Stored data
---------------
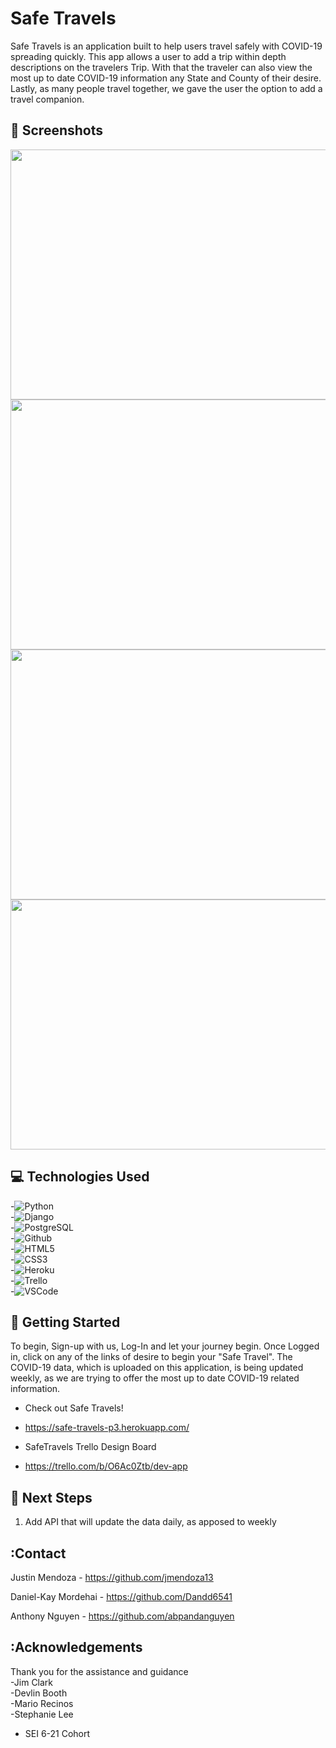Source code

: # Safe Travels

Safe Travels is an application built to help users travel safely with COVID-19 spreading quickly. This app allows a user to add a trip within depth descriptions on the travelers Trip. With that the traveler can also view the most up to date COVID-19 information any State and County of their desire. Lastly, as many people travel together, we gave the user the option to add a travel companion. 


## :camera_flash: Screenshots


<img src=""   width="600px" height="400px"/>

<img src=""   width="600px" height="400px"/>

<img src=""   width="600px" height="400px"/>

<img src=""   width="600px" height="400px"/>

## :computer: Technologies Used
-![Python](https://img.shields.io/badge/-Python-05122A?style=flat&logo=python) <br>
-![Django](https://img.shields.io/badge/-Django-05122A?style=flat&logo=django) <br>
-![PostgreSQL](https://img.shields.io/badge/-PostgreSQL-05122A?style=flat&logo=postgresql) <br>
-![Github](https://img.shields.io/badge/-GitHub-333?style=flat&logo=github) <br>
-![HTML5](https://img.shields.io/badge/-HTML5-333?style=flat&logo=html5) <br>
-![CSS3](https://img.shields.io/badge/-CSS-333?style=flat&logo=css3) <br>
-![Heroku](https://img.shields.io/badge/-Heroku-333?style=flat&logo=heroku) <br>
-![Trello](https://img.shields.io/badge/-Trello-333?style=flat&logo=trello) <br>
-![VSCode](https://img.shields.io/badge/-VS_Code-333?style=flat&logo=visualstudio) <br>


## :diamond_shape_with_a_dot_inside: Getting Started


To begin, Sign-up with us, Log-In and let your journey begin. Once Logged in, click on any of the links of desire to begin your "Safe Travel". The COVID-19 data, which is uploaded on this application, is being updated weekly, as we are trying to offer the most up to date COVID-19 related information. 

* Check out Safe Travels!
* https://safe-travels-p3.herokuapp.com/

* SafeTravels Trello Design Board
* https://trello.com/b/O6Ac0Ztb/dev-app

## :seedling: Next Steps

1. Add API that will update the data daily, as apposed to weekly


## :Contact

Justin Mendoza - https://github.com/jmendoza13 <br>

Daniel-Kay Mordehai - https://github.com/Dandd6541 <br>

Anthony Nguyen - https://github.com/abpandanguyen <br>


## :Acknowledgements
Thank you for the assistance and guidance <br>
-Jim Clark <br>
-Devlin Booth <br>
-Mario Recinos <br>
-Stephanie Lee <br>
- SEI 6-21 Cohort <br>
---------------
**Your goal:**
If pictures appear among the records, do not carry them over; retype the rest exactly.

**Result for this exercise:**
Source code

: # Safe Travels

Safe Travels is an application built to help users travel safely with COVID-19 spreading quickly. This app allows a user to add a trip within depth descriptions on the travelers Trip. With that the traveler can also view the most up to date COVID-19 information any State and County of their desire. Lastly, as many people travel together, we gave the user the option to add a travel companion. 


## :camera_flash: Screenshots


<img src=""   width="600px" height="400px"/>

<img src=""   width="600px" height="400px"/>

<img src=""   width="600px" height="400px"/>

<img src=""   width="600px" height="400px"/>

## :computer: Technologies Used
-![Python](https://img.shields.io/badge/-Python-05122A?style=flat&logo=python) <br>
-![Django](https://img.shields.io/badge/-Django-05122A?style=flat&logo=django) <br>
-![PostgreSQL](https://img.shields.io/badge/-PostgreSQL-05122A?style=flat&logo=postgresql) <br>
-![Github](https://img.shields.io/badge/-GitHub-333?style=flat&logo=github) <br>
-![HTML5](https://img.shields.io/badge/-HTML5-333?style=flat&logo=html5) <br>
-![CSS3](https://img.shields.io/badge/-CSS-333?style=flat&logo=css3) <br>
-![Heroku](https://img.shields.io/badge/-Heroku-333?style=flat&logo=heroku) <br>
-![Trello](https://img.shields.io/badge/-Trello-333?style=flat&logo=trello) <br>
-![VSCode](https://img.shields.io/badge/-VS_Code-333?style=flat&logo=visualstudio) <br>


## :diamond_shape_with_a_dot_inside: Getting Started


To begin, Sign-up with us, Log-In and let your journey begin. Once Logged in, click on any of the links of desire to begin your "Safe Travel". The COVID-19 data, which is uploaded on this application, is being updated weekly, as we are trying to offer the most up to date COVID-19 related information. 

* Check out Safe Travels!
* https://safe-travels-p3.herokuapp.com/

* SafeTravels Trello Design Board
* https://trello.com/b/O6Ac0Ztb/dev-app

## :seedling: Next Steps

1. Add API that will update the data daily, as apposed to weekly


## :Contact

Justin Mendoza - https://github.com/jmendoza13 <br>

Daniel-Kay Mordehai - https://github.com/Dandd6541 <br>

Anthony Nguyen - https://github.com/abpandanguyen <br>


## :Acknowledgements
Thank you for the assistance and guidance <br>
-Jim Clark <br>
-Devlin Booth <br>
-Mario Recinos <br>
-Stephanie Lee <br>
- SEI 6-21 Cohort <br>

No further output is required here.